___ Material for the task

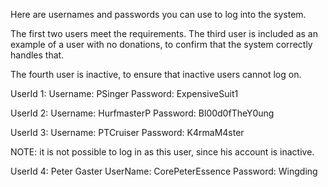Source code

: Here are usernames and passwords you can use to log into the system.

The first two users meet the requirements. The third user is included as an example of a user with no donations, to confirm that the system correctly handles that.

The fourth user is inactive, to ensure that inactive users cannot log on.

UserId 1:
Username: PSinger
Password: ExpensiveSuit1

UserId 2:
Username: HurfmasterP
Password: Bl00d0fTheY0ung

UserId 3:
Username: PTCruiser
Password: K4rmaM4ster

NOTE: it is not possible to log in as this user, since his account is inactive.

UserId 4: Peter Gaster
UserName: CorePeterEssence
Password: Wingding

______

> [Assignment]:
All lines from the start of the entries above through the line containing "The first two" are to be given again exactly; the pictures are not.

> [Exercise solution]:
Source code

: Here are usernames and passwords you can use to log into the system.

The first two users meet the requirements. The third user is included as an example of a user with no donations, to confirm that the system correctly handles that.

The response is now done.